Find the line with "## Angular 15 New Features and Enhancements" in the records below. Copy it and every line after it, up to and including the line with "## Recommendation".

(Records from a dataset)
________________________

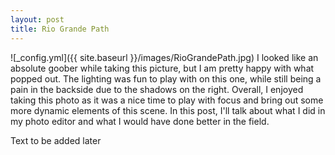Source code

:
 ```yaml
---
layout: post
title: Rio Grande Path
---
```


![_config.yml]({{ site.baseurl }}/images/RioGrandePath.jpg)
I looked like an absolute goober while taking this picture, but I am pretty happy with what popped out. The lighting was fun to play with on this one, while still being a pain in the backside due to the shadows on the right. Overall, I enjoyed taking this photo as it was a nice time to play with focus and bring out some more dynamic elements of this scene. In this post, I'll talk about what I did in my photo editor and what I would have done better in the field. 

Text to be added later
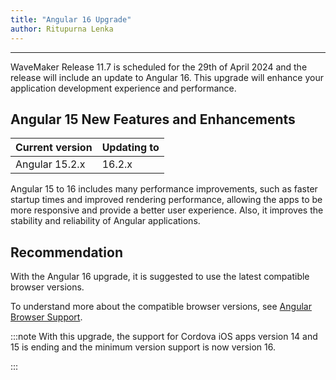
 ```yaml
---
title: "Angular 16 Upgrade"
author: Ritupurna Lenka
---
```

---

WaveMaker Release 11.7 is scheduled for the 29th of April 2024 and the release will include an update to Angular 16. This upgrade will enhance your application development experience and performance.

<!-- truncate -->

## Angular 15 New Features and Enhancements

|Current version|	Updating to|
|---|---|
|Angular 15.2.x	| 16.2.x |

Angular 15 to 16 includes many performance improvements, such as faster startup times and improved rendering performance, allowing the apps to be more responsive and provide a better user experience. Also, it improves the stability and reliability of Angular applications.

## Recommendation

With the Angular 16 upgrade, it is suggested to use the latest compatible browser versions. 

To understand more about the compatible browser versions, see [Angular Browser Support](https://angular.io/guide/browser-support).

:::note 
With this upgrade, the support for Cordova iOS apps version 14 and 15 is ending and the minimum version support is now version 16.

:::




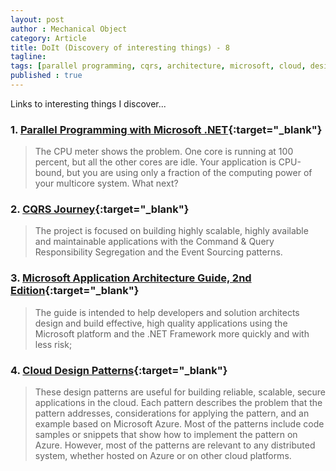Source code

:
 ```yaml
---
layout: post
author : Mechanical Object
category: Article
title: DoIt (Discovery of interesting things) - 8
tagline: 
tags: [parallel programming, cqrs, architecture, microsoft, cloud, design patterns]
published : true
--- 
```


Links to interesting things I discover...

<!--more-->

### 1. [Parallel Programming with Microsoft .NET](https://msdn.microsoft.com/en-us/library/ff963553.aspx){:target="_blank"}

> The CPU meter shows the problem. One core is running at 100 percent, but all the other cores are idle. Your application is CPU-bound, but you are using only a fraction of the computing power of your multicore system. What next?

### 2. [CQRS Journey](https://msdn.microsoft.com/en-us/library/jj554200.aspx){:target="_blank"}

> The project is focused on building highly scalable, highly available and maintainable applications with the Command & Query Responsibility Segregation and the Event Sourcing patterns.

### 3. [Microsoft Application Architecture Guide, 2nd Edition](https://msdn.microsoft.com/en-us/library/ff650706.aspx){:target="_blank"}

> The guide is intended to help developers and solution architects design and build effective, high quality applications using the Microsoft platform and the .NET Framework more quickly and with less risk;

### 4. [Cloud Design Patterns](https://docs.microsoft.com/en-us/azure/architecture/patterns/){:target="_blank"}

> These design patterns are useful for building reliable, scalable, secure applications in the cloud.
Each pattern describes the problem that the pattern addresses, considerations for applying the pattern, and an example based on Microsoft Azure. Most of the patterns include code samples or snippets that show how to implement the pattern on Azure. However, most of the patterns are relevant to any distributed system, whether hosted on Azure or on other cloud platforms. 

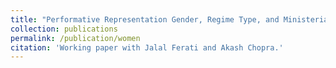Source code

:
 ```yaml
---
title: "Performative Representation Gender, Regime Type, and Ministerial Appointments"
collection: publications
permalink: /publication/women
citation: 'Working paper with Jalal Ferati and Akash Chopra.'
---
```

________________________

- [Written solution]
## Angular 15 New Features and Enhancements

|Current version|	Updating to|
|---|---|
|Angular 15.2.x	| 16.2.x |

Angular 15 to 16 includes many performance improvements, such as faster startup times and improved rendering performance, allowing the apps to be more responsive and provide a better user experience. Also, it improves the stability and reliability of Angular applications.

## Recommendation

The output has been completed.